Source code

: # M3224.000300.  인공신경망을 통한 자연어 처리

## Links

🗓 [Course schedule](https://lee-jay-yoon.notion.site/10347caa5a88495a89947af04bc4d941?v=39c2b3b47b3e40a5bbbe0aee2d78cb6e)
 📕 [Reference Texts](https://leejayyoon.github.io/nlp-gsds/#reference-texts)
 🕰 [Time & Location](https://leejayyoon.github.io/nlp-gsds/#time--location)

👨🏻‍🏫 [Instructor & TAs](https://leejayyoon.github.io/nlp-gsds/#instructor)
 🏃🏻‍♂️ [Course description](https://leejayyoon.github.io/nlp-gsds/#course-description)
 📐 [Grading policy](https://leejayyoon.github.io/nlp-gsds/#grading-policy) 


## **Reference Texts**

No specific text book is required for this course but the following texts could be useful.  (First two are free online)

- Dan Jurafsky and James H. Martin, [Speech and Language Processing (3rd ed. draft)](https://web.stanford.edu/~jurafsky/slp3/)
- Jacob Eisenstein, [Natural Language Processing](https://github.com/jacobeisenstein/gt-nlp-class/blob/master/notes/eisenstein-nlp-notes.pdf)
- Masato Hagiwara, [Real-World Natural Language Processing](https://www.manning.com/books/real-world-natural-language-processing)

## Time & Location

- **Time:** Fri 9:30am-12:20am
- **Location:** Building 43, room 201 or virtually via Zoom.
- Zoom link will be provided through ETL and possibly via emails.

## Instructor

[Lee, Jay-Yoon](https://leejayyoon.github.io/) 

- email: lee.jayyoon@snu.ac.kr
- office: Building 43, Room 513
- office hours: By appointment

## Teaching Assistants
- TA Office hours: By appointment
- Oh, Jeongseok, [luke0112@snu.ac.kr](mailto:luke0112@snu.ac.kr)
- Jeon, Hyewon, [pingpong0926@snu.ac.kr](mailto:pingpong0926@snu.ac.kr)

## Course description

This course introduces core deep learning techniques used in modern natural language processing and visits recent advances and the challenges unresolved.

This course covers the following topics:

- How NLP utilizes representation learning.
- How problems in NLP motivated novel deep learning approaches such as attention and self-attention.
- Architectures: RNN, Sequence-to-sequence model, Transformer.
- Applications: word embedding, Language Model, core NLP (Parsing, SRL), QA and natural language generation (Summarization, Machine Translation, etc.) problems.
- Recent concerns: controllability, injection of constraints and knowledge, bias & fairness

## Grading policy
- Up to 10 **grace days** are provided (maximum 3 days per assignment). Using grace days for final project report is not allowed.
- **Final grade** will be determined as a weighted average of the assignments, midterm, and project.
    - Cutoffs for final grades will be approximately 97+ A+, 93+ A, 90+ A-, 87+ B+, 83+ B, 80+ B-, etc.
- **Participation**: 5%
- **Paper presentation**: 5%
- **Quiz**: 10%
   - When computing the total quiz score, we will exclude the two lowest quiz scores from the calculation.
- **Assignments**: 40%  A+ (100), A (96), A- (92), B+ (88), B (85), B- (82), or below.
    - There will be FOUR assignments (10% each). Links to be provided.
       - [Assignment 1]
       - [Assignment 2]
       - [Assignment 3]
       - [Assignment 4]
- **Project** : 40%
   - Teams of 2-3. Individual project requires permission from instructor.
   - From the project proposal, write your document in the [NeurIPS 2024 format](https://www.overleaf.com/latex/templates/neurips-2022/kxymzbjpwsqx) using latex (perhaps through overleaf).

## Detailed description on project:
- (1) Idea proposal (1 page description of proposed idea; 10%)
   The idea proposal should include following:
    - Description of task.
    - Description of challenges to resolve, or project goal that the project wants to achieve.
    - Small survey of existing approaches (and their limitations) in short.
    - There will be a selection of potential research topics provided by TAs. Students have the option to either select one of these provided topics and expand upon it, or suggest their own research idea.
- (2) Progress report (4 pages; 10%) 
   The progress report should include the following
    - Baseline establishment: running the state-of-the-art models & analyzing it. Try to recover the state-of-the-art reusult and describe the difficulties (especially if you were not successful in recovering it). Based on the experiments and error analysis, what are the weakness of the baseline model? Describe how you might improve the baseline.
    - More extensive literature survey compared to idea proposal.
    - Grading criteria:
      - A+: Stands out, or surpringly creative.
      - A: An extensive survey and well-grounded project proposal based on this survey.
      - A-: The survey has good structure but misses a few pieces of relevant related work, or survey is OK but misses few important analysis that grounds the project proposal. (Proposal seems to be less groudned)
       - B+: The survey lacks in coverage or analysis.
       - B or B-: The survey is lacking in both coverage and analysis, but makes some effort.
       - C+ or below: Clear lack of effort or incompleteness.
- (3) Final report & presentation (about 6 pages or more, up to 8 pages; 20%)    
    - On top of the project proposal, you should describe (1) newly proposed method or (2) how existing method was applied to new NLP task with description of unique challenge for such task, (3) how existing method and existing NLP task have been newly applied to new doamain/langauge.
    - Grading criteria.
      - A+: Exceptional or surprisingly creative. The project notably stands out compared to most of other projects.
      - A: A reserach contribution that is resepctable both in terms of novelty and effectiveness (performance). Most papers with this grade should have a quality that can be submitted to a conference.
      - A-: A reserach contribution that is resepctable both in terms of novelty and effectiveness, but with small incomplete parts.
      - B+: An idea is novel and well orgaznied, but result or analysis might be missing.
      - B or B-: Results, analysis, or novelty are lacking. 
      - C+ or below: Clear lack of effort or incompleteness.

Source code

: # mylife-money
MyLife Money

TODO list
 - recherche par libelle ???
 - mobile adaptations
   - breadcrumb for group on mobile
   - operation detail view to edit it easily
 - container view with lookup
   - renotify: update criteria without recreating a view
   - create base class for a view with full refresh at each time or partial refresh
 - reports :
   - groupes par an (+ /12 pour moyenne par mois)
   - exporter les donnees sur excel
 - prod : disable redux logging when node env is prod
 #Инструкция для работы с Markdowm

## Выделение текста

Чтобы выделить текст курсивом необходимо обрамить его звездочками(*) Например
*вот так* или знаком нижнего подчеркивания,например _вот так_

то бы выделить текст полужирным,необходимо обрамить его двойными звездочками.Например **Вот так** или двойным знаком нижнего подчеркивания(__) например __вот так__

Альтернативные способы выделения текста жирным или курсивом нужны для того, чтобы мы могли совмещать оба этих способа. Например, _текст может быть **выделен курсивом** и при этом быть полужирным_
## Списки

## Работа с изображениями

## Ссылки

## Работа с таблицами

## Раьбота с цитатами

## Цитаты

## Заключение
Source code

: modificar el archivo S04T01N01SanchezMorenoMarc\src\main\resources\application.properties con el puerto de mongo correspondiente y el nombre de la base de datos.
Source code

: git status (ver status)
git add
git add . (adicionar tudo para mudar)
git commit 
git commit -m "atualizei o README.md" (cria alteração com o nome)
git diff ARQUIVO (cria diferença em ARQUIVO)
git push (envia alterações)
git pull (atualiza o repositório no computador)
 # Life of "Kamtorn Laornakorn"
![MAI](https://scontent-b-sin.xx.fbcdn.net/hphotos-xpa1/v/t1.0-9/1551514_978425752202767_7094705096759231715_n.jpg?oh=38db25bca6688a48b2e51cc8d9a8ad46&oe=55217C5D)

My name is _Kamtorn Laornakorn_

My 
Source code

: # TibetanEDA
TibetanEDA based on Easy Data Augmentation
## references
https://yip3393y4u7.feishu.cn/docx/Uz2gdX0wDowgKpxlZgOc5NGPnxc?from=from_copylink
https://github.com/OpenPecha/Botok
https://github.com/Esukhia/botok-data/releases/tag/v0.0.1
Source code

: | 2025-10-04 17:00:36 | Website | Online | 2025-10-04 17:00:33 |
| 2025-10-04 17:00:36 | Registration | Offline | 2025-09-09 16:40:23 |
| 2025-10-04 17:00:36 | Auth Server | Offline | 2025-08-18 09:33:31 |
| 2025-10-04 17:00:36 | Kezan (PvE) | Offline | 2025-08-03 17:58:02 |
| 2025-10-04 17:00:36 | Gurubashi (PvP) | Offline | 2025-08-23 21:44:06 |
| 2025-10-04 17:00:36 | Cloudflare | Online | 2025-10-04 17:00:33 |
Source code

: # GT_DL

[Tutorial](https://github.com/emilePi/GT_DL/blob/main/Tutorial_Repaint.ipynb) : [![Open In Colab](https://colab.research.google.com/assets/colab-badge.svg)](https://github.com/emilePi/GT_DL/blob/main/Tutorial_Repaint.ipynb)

- [YOUR ASSIGNMENT]:
Take the lines above from the one containing "- Teams of 2-3." down to the one containing "- Description of task.", and transcribe them exactly, both ends included.

- [EXERCISE SOLUTION]:
   - Teams of 2-3. Individual project requires permission from instructor.
   - From the project proposal, write your document in the [NeurIPS 2024 format](https://www.overleaf.com/latex/templates/neurips-2022/kxymzbjpwsqx) using latex (perhaps through overleaf).

## Detailed description on project:
- (1) Idea proposal (1 page description of proposed idea; 10%)
   The idea proposal should include following:
    - Description of task.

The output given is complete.